Thursday, May 14, 2015

Pakistan bus massacre underscores sectarian nightmare


On Wednesday morning as some 60 people, all members of Pakistan’s Ismaili Shia community, packed into a bus in Karachi, six gunmen boarded the bus and within minutes sprayed dozens of bullets into the passengers. At the end of 20 minutes of shooting, 45 people were dead – they were shot at point-blank range – and a dozen others injured.

At least three groups have claimed responsibility for the Karachi massacre so far. These include the Pakistan Taliban, the Islamic State (IS) and the Jundullah, an outfit that split from the Pakistan Taliban last year and claimed links with the IS.  The attack is the second deadliest in Pakistan this year. In January, 62 people were killed in a suicide bombing in a Shia mosque in Sind province.

Sectarian violence is routine in Pakistan and accounts for most of the bloodletting.  Places of worship and religious processions are often targeted by extremist outfits.  The Pakistani state cannot escape responsibility for this sectarian bloodshed.  Its emergence as a state that favors the Sunni Muslim majority alienated the minorities. Gen Zia ul Haq’s Islamization campaign not only provided momentum for Pakistan’s Sunnization but also he set up Sunni militias. This prompted Shias to set up their own paramilitary outfits. Shia-Sunni violence and counter-violence has wracked Pakistan since.

While Shias account for the bulk of Pakistan’s sectarian casualties, it is the Ahmadiyas who suffer the worst persecution. Both Sunnis and Shias regard them as non-Muslim. Street protests by religious hardliners resulted in the Ahmadiyas being declared ‘non-Muslim’ under the 1974 Constitution. It is illegal for an Ahmadiya to call himself a Muslim or his place of worship a mosque and he could find himself in jail for using the Muslim greeting ‘Assalamu alaikum’. The word ‘Muslim’ was erased from the gravestone of Dr Abdus Salam, a Pakistani Nobel laureate, who was an Ahmadi.

Ahmadiyas have been at the receiving end of countless attacks, whether in the form of abuse, beatings, killing or jailing. In May 2010, for instance, 94 of them were killed and over 120 injured in near-simultaneous attacks on two Ahmadiya mosques in Lahore.

Ismailis fear that they could end up like the Ahmadiyas.

A small Islamic sect, Ismailis are led by the Aga Khan. They regard the Koran as their religious text but Sunnis and Shias alike detest them. They could be described as a Shia sub-sect as like the Shias, they believe that Ali is Prophet Mohammed’s successor. This draws the ire of Sunni hardliners.

However, they broke away from Shias centuries ago when they adopted Ismail and not his younger brother as their seventh Imam. And unlike the Shias for whom Moharram, which marks the battle of Karbala and the death of Hussein, is the most important event of the year, Ismaili Shias give more attention to celebrating the Aga Khan’s birthday and the anniversary of his inauguration.

Sunni and Shia hardliners abhor the ‘unIslamic’ practices and ‘modern’ lifestyle of the Ismailis.

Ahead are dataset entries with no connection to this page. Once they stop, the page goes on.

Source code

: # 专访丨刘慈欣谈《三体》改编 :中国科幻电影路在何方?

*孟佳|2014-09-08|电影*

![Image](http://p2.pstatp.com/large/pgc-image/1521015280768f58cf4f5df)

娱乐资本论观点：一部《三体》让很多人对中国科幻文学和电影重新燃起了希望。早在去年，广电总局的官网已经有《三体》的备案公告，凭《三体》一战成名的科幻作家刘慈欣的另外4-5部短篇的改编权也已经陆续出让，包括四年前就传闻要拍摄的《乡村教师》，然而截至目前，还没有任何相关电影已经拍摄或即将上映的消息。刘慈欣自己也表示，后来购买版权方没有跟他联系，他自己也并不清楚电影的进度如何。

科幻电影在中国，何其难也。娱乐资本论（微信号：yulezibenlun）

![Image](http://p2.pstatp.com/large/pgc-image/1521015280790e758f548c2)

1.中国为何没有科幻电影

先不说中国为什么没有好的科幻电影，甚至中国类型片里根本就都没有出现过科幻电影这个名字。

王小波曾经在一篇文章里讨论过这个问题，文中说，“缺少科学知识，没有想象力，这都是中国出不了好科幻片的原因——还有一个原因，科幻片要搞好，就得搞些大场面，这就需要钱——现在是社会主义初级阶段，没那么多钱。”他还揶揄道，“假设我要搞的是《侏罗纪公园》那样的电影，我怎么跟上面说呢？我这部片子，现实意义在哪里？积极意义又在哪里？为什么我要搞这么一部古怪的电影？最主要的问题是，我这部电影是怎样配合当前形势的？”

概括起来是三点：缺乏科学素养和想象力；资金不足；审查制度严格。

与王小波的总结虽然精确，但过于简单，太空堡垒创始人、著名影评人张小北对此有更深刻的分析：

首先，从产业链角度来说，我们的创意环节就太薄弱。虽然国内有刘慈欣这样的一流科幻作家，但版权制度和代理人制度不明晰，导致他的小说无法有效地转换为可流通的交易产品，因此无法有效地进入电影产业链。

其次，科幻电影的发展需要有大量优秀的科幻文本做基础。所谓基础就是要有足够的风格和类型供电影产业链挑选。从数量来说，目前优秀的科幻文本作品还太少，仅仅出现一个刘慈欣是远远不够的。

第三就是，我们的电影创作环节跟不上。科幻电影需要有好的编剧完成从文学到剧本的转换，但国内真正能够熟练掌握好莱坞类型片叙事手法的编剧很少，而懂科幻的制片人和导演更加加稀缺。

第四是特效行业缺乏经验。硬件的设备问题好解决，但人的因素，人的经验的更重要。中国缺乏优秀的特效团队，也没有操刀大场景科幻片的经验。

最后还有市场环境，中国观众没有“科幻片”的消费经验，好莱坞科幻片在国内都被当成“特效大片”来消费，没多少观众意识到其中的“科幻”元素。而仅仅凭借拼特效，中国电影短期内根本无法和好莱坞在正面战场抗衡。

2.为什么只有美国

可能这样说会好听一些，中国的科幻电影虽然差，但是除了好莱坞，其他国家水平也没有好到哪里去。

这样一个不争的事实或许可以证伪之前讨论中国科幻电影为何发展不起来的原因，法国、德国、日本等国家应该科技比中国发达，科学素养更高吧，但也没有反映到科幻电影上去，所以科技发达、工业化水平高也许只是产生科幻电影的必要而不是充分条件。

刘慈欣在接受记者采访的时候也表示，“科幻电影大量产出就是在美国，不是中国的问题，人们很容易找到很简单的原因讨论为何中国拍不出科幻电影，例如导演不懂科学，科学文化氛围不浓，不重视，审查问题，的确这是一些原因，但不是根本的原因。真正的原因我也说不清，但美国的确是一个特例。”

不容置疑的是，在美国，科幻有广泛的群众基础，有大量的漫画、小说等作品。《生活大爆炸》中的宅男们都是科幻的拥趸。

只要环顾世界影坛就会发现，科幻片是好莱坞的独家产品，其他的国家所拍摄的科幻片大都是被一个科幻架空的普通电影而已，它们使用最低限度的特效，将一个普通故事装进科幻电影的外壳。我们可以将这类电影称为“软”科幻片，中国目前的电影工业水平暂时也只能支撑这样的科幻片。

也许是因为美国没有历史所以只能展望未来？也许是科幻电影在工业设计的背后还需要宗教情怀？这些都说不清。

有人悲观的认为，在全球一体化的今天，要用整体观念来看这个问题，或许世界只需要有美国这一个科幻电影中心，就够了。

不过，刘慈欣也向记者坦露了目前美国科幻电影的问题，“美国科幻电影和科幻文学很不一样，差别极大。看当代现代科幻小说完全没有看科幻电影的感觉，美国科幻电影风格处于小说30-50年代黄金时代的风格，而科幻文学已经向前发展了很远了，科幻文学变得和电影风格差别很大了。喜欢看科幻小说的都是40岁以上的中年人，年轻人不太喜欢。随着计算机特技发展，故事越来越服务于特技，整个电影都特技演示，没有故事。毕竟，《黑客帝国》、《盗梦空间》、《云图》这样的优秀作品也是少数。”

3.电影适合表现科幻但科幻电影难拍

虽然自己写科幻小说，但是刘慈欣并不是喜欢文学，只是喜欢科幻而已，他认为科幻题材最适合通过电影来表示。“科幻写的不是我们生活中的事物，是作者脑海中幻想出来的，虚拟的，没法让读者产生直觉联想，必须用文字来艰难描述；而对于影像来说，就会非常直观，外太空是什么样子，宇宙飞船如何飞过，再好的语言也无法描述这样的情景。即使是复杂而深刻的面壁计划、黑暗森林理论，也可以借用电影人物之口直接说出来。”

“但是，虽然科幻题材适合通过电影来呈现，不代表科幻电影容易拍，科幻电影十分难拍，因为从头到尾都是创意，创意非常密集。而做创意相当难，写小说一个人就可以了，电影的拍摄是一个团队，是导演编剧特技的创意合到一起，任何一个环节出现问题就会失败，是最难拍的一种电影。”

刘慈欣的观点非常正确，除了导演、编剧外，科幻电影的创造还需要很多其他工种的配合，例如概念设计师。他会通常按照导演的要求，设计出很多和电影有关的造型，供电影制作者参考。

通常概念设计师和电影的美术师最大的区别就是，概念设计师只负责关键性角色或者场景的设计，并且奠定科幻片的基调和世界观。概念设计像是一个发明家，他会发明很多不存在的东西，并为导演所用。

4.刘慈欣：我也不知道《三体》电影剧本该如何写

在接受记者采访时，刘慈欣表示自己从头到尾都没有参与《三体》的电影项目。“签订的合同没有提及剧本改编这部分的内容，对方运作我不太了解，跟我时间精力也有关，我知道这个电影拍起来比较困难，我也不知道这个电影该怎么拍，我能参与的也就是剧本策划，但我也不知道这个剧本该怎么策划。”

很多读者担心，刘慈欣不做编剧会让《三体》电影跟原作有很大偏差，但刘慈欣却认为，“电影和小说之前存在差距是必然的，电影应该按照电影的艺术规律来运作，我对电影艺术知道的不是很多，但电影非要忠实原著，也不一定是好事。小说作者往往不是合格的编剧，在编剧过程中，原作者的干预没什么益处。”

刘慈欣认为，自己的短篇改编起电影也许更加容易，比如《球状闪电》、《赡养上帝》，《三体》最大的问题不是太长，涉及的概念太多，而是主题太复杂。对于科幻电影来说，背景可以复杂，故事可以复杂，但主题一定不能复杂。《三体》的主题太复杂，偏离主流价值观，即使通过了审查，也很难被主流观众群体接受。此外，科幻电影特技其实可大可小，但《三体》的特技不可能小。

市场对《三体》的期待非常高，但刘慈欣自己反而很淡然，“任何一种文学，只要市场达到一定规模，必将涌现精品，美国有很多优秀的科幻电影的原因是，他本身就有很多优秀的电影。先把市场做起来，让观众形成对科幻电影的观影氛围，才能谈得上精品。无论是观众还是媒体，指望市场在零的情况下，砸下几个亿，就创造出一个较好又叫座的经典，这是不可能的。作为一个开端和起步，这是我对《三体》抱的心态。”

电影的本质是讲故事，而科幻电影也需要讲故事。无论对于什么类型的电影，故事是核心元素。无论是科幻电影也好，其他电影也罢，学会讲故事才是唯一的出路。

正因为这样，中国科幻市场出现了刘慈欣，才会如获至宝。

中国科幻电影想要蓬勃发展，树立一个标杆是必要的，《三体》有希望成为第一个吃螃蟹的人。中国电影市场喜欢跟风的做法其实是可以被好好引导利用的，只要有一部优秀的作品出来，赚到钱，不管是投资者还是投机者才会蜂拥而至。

It is likely that it is the secularizing impact of Ismailis on Pakistan’s society, especially its education that is bothering the country’s Islamic radicals and jihadi outfits. Schools run by Ismailis are co-educational and the curriculum is secular. Like the much-reviled Christians in Pakistan, Ismailis are looked upon as western stooges.

Ismailis have been targets of violence in the past as well. In 1982, for instance, in the Chitral area of northwestern Pakistan, about 60 Ismailis were killed and their community buildings burned down. In 2004, there were violent clashes between Sunnis and Ismailis in Gilgit. Targeting of Ismailis has increased over the past decade; an Ismaili scholar-spiritual leader was assassinated and employees working on the Aga Khan Foundation’s development projects have been attacked. The slaughter of Ismaili bus passengers in Karachi on Wednesday takes this violence to a new worrying level.

The violence together with the growing clamor for declaring Ismailis as non-Muslims is worrying. Secular-minded Pakistanis must speak up in their defense.

Dr. Sudha Ramachandran is an independent journalist/researcher based in Bangalore, India who writes on South Asian political and security issues.